Der Filmheld James Bond – Prototyp des erfolgreichen Mannes – ist und bleibt ein Held. Er jagt Bösewichte und erobert Frauen, hat jede Technik stets im Griff, ist topfit und agil. Bei Männern im realen Leben ist dies anders: Vielleicht sind sie auch einen Moment lang der perfekte Bond. Aber auch wenn, sie bleiben es aber auf keinen Fall.
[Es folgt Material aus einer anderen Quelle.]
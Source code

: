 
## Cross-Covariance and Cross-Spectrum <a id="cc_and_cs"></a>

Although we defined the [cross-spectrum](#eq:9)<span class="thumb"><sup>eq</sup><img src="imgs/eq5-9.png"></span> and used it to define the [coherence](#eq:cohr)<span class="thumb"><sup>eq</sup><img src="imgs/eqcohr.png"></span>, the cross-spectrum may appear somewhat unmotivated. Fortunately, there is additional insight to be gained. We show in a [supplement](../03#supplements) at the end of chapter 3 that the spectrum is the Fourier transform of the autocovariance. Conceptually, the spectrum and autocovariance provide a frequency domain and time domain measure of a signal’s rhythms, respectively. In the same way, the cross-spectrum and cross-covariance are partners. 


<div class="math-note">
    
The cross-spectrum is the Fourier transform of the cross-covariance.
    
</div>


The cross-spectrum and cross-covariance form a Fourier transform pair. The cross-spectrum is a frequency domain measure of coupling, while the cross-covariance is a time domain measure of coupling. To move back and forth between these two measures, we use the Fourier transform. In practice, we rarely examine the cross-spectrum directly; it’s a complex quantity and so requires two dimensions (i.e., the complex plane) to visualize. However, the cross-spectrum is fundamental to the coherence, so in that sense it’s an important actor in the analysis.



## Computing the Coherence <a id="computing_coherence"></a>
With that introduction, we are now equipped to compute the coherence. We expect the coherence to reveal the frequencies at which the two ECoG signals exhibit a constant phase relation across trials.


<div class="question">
Spätestens ab 50 ist klar: Fix bleiben vor allem die Klischees und Rollenbilder, die der Mann aufs Auge gedrückt bekommt oder mit denen er sich selber identifiziert.
Klischees und Bilder von Männern – und erst recht von Männern um 50 – sind zahlreich:
- Sie sind Testosterongetriebene, fühlen sich ständig im Wettbewerb und fühlen sich nur gut, wenn sie ans Limit gehen.
- Sie leiden unter Alterspubertät, das heisst, sie tun so als ob ihr Körper immer noch der eines 20-Jährigen ist und überfordern sich.
- Sie klammern sich an die Macht, die sie aufgebaut haben.
- Sie definieren sich zu einem grossen Teil über ihren Beruf.
- Sie haben keine Freundschaften, sondern bloss Seilschaften und Netzwerke.
- Männer haben zwar Gefühle, können aber nicht darüber reden.
Um 50 ist der Mann im Umbruch
Männer um 50 haben in den vergangenen 30 Jahren erlebt, wie sich die Frauen emanzipierten. Damit veränderte sich auch das klassische Männerbild. Männer sind nicht mehr alleinige Ernährer oder Beschützer. Sie sollen Frauen verstehen und ihnen auf Augenhöhe begegnen. Sie haben Teilzeithausmänner zu sein sowie initiative Väter.
Neue Herausforderungen für den Mann 50+
Für den Mann um 50 ist das Leben nicht gelaufen, aber es ändert sich: Nun steht vielleicht eine Darmspiegelung an. Das Harnlösen kann Probleme verursachen oder der Weisswein muss im Kühlschrank bleiben, weil er den Magen übersäuert. Zudem ist es die Zeit, in der sich viele Paare scheiden lassen. Und auf dem Arbeitsmarkt gilt man unterdessen als eher schwierig vermittelbar.
Durch zunehmende Lebenserfahrung realisiert der Mann seine Defizite und muss damit klar kommen; indem er sie versucht auszubügeln oder sie anzunehmen. «Es gibt Männer, die merken, dass sie viele Seilschaften und Zweckgemeinschaften, aber nur wenig – und oft etwas vernachlässigte – echte Freundschaften haben», sagt Marco Caimi, Arzt mit eigener Männerpraxis in Basel.
Zu ihm kommen Männer, die unter ihresgleichen reden möchten und Hilfe suchen; in seiner Praxis, die mehr wie eine Mischung aus Wohnzimmer und Bar wirkt als wie eine Arztpraxis. «Realisieren sie, dass sie eigentlich vor allem Freunde und weniger Netzwerkbekannte für ihr Wohlbefinden brauchen, haben sie so die Möglichkeit, alte Freundschaften zu reaktivieren oder sogar neue Freunde zu gewinnen, sagt Marco Caimi.
Mit 50 Jahren geht es allerdings nicht einfach den Berg hinunter. Diese Zeit der Veränderungen und des Umbruchs bringen neue Perspektiven. Es ist Zeit für eine Standortbestimmung und für den Versuch, sich von alten Rollenbildern zu emanzipieren. Es ist kein Zufall, dass Männer gerade in diesem Alter für sich den Aufenthalt in einem Schweigekloster oder das Pilgern auf dem Jakobsweg entdecken.
In früheren Jahren war man kompromiss- und opferbereit. Auch hat man viele Wünsche verdrängt. Jetzt kommt die Zeit, wo man sich nicht mehr verleugnen muss und kann das eine oder andere nachholen.
Die Zeit um 50 ist ein herausfordernder Lebensabschnitt für die Männer. Und die ganze Wahrheit ist: Sie ist es übrigens für alle – auch für die Frauen.